The history of media fandom has been one of both early technological adoption and eager intellectual property reuse. Accordingly, fandom is a productive site at which to examine how contemporary culture imagines the Internet, intellectual property law, and creative practice. Conceptualizing Copy/rights approaches these questions using a productively diverse set of analytic frameworks, case studies, and national contexts. As a whole, the panel provides a deeply interdisciplinary look at how beliefs about the law impact the design and use of technology.

The Conceptualizing Copy/rights papers identify how people’s beliefs about technology shape their engagement with the law and, in particular, how the practices of fan communities are shaped by their beliefs about technology and intellectual property. The first and second papers conduct in-depth analysis of specific communities and their norms and practices, while the third and fourth provide a complementary focus on how media industries interface with fans in legal and technological ways. In this way, the panel provides a comprehensive look at the conjuncture between fandom, the Internet, and the law.

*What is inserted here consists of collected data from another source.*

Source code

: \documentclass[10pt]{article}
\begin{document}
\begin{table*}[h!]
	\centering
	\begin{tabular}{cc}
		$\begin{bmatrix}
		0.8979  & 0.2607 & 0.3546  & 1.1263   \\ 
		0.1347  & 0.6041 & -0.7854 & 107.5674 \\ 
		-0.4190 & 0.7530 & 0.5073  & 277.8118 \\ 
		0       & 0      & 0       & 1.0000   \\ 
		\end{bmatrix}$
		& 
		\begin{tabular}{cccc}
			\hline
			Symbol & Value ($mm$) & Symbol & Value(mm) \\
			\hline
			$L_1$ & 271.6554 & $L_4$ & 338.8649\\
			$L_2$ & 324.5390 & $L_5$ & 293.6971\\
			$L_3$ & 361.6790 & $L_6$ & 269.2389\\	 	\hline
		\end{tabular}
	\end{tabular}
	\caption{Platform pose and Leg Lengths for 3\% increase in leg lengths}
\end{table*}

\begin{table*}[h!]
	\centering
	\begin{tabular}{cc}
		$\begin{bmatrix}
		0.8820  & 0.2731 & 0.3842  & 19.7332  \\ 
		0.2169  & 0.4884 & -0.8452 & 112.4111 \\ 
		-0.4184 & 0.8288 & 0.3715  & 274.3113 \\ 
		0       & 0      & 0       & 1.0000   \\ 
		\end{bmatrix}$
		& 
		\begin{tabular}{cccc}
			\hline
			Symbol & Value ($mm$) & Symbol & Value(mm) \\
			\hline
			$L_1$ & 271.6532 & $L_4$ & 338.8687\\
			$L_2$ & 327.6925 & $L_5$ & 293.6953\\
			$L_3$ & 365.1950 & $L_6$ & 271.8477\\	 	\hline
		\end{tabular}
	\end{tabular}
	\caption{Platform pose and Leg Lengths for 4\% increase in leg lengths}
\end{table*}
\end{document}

Fandoms are one key contemporary arena where everyday Internet users, individuals without legal training, engage with the complexities of copyright. Moreover, fandoms are sites where media industries enact their interpretations of the law and work to shape digital behavior to facilitate their own interest in profit. Crucially, the legal framework of intellectual property, established in the print era, is increasingly maladapted to the realities of media creation and distribution in the Internet era. This mismatch between the law and production technologies then collides with community ethical norms and media industry goals to produce a variety of intriguing social phenomena. Significantly, community and industry priorities often find themselves at odds with both the law and what is technologically possible.

While fandom as a cultural practice long predates networked computing, Internet-based platforms have become vital to fandom in the contemporary era. These technologies are now central to the ways fans and industries negotiate creative practice and the law. All of these papers pose important questions regarding the use of commercialized platforms by current fan communities. In particular, “Selling Unauthorized Digital Remix Works in the U.S. and Japan” and “The Internet Intellectual Property Imaginary” discuss how the intersection of economics and the law plays a key role in the design of technological platforms. These papers outline ways that the affordances selected for inclusion in these platforms can be influenced more by industry beliefs about the law and ethics than they are by the law itself.

Another key contribution of these papers is their examination of the ways pre-Internet power structures and cultural practices are adapting to the Internet, much as the law itself is having to be reworked and rethought due to technological change. Thus, Conceptualizing Copy/rights addresses how offline or preexisting socioeconomic inequality impacts access. “Imagined Policies” addresses the longstanding practices of fan communities and the ways their creative practices have adapted to new production technologies and digital networks. “Fandom Problems” (paper 2) identifies the different networks of fans that find themselves united under the label of “fandom” and their often competing norms and interests. Providing a helpful sense of scope or historical change, these papers demonstrate the ways older fan norms and practices are more or less suited to shifting technological and legal realities.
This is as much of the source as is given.